"Na, na, Dauvit," laughed Jake, "it winna do. Spooks and things is just a curran nonsense, and no sane man wud believe in them. What do you say, dominie?"
"I am willing to believe that the dead do communicate," I said.
Jake was thoroughly amused.
"It's a queer thing," he said musingly, "that the more eddication a man has the more he believes in rubbish. Here's Dauvit here, a man that reads Shakespeare and Burns and Carlyle, and the dominie there that went through a college, and the both o' you believe things that I stoppit believin' when I was sax year auld. Then there's Sir Oliver Lodge, and Conan Doyle. Oh, aye, the Bible was quite richt when it said: Much learning hath made them mad."

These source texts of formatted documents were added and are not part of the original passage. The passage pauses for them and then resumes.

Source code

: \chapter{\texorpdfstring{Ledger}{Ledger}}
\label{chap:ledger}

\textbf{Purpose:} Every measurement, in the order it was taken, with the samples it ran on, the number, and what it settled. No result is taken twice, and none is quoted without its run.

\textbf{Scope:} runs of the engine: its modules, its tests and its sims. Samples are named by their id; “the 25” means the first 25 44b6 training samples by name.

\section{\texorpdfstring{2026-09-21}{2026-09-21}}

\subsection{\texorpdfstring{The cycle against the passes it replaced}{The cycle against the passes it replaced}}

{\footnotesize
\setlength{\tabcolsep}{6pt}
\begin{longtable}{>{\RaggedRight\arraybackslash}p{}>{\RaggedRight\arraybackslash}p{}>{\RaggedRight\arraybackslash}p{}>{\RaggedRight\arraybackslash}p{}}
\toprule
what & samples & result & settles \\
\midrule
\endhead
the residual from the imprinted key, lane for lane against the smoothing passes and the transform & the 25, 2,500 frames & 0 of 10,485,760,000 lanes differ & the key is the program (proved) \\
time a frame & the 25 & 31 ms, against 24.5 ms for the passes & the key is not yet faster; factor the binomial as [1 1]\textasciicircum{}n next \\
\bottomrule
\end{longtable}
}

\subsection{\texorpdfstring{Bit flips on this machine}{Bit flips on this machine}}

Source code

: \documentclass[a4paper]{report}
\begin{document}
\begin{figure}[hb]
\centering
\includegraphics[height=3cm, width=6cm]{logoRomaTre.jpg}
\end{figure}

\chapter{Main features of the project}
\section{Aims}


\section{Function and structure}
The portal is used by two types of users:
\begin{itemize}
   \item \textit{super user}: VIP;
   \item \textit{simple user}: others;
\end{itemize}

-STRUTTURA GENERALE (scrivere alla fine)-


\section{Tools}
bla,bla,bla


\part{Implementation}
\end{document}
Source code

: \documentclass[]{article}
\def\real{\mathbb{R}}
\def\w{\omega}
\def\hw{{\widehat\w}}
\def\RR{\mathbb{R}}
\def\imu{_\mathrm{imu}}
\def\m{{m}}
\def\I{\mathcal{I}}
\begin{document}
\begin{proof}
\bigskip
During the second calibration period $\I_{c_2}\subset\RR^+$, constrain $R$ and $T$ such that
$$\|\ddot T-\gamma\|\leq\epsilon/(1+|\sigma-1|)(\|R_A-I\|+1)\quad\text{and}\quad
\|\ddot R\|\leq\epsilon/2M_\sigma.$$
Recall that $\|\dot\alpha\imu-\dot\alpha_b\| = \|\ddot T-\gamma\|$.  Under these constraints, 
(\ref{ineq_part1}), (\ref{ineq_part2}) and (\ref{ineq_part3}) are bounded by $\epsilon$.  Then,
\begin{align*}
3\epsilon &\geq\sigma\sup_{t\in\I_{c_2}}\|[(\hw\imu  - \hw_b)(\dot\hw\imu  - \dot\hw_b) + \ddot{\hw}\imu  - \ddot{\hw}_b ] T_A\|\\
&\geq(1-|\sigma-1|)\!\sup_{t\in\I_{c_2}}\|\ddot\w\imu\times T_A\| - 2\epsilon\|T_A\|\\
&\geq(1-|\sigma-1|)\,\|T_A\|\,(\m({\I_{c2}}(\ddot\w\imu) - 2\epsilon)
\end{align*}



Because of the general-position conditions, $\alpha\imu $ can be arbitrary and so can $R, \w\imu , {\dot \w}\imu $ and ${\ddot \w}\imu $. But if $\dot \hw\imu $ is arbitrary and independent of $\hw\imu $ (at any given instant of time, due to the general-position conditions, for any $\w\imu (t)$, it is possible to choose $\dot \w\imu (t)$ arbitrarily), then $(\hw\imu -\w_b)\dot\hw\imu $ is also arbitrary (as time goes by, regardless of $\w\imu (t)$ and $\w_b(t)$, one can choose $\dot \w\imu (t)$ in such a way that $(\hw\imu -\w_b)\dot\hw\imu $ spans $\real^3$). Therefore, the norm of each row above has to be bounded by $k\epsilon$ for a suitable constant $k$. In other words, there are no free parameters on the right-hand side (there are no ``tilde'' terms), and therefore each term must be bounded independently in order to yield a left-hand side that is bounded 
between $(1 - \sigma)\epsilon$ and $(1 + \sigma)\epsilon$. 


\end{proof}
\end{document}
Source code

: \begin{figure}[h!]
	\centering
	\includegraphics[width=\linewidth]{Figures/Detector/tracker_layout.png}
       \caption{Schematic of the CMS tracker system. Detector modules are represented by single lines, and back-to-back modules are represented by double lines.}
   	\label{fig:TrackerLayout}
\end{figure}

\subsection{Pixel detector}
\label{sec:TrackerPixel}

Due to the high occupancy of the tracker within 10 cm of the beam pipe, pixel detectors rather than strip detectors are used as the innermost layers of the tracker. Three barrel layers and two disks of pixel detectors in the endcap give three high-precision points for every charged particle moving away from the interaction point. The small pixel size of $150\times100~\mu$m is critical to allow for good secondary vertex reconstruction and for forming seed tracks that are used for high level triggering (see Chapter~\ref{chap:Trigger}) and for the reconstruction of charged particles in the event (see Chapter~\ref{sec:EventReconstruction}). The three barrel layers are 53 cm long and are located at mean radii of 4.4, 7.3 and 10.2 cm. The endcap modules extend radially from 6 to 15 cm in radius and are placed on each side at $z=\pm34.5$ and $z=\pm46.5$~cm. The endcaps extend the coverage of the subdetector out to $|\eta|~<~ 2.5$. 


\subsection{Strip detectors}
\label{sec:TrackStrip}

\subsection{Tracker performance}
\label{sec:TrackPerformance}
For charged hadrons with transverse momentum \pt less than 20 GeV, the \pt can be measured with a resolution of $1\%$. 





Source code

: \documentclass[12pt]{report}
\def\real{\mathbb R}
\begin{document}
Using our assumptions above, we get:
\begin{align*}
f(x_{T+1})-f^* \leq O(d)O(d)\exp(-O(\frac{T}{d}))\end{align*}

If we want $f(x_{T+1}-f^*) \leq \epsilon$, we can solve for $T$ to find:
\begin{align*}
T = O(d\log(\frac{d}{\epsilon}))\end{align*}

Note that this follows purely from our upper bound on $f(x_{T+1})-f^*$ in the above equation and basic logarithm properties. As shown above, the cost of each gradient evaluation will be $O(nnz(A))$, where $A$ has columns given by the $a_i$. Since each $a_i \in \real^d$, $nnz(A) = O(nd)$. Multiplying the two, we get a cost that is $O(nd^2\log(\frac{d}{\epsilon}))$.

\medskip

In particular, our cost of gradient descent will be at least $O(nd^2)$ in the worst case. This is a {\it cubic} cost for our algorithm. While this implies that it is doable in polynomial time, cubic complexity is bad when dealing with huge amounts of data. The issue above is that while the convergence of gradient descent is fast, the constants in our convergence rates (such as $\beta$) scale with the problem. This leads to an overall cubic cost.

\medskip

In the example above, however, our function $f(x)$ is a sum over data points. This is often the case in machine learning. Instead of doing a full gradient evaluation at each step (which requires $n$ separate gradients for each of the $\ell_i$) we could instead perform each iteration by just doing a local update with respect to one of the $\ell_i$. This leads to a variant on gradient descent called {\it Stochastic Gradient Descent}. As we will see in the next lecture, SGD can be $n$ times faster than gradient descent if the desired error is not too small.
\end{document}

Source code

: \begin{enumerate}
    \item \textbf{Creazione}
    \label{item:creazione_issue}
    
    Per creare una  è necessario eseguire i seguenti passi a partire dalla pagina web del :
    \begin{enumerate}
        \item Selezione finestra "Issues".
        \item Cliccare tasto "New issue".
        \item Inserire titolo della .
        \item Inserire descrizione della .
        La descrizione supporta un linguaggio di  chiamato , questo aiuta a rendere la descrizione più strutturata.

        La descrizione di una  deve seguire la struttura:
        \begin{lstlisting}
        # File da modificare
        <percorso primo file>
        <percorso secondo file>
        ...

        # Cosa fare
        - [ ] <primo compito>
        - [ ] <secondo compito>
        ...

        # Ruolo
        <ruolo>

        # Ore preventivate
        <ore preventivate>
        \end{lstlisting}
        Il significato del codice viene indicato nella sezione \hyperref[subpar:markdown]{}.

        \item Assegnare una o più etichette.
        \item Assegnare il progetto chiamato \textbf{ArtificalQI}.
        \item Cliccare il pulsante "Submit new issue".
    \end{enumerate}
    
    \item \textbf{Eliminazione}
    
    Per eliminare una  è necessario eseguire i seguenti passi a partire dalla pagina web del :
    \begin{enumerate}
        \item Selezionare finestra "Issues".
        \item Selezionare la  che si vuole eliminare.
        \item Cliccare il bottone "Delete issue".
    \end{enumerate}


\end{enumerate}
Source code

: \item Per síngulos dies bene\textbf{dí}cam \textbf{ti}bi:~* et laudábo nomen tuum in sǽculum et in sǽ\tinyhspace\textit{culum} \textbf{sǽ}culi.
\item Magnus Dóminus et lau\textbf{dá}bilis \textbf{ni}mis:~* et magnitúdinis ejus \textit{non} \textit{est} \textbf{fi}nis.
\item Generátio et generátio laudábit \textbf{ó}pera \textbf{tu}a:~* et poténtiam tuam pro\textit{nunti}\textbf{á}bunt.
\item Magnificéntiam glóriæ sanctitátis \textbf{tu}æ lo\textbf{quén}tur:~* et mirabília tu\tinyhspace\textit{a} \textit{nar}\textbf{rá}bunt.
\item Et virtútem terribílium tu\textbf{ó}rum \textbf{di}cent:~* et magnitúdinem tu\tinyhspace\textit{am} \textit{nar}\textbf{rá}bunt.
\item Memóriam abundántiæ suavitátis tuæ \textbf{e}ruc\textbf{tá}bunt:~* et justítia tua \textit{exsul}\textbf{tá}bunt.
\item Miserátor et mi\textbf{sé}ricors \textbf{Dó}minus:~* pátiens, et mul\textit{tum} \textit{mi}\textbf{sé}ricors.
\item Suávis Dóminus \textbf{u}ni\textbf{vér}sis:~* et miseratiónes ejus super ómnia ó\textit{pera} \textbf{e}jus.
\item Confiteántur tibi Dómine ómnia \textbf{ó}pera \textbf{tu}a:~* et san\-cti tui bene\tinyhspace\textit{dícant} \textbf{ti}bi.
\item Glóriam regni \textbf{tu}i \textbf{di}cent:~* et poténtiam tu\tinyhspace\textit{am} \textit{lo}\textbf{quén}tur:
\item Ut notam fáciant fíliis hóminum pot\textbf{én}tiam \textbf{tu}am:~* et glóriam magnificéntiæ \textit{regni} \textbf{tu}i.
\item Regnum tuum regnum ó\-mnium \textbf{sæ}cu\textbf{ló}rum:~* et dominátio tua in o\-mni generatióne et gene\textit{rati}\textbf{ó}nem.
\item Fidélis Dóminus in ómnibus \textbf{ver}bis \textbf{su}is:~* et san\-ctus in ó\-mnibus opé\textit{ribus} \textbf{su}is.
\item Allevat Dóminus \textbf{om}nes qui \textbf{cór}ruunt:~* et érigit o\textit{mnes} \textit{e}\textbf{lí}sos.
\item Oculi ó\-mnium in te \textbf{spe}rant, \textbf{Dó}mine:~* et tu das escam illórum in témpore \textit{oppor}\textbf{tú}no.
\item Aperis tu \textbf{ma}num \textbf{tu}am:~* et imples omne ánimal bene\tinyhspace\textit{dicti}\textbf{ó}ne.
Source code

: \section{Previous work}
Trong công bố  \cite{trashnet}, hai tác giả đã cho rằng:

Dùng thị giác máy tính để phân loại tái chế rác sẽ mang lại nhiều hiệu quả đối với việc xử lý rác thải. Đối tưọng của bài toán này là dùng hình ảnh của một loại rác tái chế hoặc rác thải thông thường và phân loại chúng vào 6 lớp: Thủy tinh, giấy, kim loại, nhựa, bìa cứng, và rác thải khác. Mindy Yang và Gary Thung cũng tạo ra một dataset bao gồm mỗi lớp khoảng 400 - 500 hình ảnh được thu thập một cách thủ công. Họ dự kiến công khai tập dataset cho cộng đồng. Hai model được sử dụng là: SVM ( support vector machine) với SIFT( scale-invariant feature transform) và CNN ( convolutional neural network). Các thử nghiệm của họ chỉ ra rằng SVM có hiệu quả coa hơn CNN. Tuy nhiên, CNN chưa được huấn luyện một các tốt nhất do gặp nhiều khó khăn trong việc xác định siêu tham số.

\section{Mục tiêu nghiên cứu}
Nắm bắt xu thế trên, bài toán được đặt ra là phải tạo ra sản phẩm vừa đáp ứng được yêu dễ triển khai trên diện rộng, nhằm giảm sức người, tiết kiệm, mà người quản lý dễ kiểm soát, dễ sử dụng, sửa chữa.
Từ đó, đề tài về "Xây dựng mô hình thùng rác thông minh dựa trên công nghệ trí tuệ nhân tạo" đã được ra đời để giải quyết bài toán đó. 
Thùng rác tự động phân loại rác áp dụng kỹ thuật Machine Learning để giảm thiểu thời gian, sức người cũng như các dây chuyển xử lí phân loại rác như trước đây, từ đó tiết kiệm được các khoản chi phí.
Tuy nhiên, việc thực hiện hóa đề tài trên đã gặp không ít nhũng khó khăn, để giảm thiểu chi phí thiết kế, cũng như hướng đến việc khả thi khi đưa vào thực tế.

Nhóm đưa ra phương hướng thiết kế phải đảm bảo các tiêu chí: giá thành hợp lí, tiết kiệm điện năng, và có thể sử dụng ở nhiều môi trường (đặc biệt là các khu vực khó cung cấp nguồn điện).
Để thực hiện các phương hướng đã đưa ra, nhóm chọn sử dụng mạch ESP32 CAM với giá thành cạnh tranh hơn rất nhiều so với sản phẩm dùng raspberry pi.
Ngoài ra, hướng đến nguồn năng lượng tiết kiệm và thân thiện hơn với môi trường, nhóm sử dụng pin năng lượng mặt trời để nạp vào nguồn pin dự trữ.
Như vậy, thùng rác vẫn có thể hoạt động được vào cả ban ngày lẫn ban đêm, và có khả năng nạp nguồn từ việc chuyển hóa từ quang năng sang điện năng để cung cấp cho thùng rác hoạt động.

"What do you think happens to the dead, Jake?" I asked.
"As the tree falleth so it lies," quoted Jake. "There's only the twa places after death; if ye're good ye go to Heaven; if ye're bad ye go to Hell. And that's why I say that thae messages from the deid are rubbish, cos if a man's in Heaven he's no going to leave a place like that to come doon to speak to a daft auld cobbler like Dauvit in a wee room doon in Dundee. And if a man's in Hell the Devil will tak good care that he doesna get oot."
I wondered to find that Dauvit had no answer to this. I guessed that Dauvit's silence was due to his early training. He was brought up in the old stern Scots way, and although he has now rejected the old beliefs intellectually, his unconscious still clings to them emotionally. I fancy that if I were very very ill I might go back to my childish fear of Hell-fire, for, in illness old emotions return, and intellect flees. Dauvit would no doubt react in the same way.
* * * * *
Many people seem to have a decided fear of psycho-analysis. A mother writes me from London saying that she would like to send her girl to my new school, only she is afraid that I shall attempt to analyse the children.
The fear of psycho-analysis comes from the general belief that Freud traces every neurosis to early sex experiences. Whether Freud is right or not does not concern the teacher; he deals with normal children, and to try to analyse a normal child appears to me to be unnecessary. The teacher's job is to see that the children are free from fear and free to create; if he does his task well he is preventing neurosis.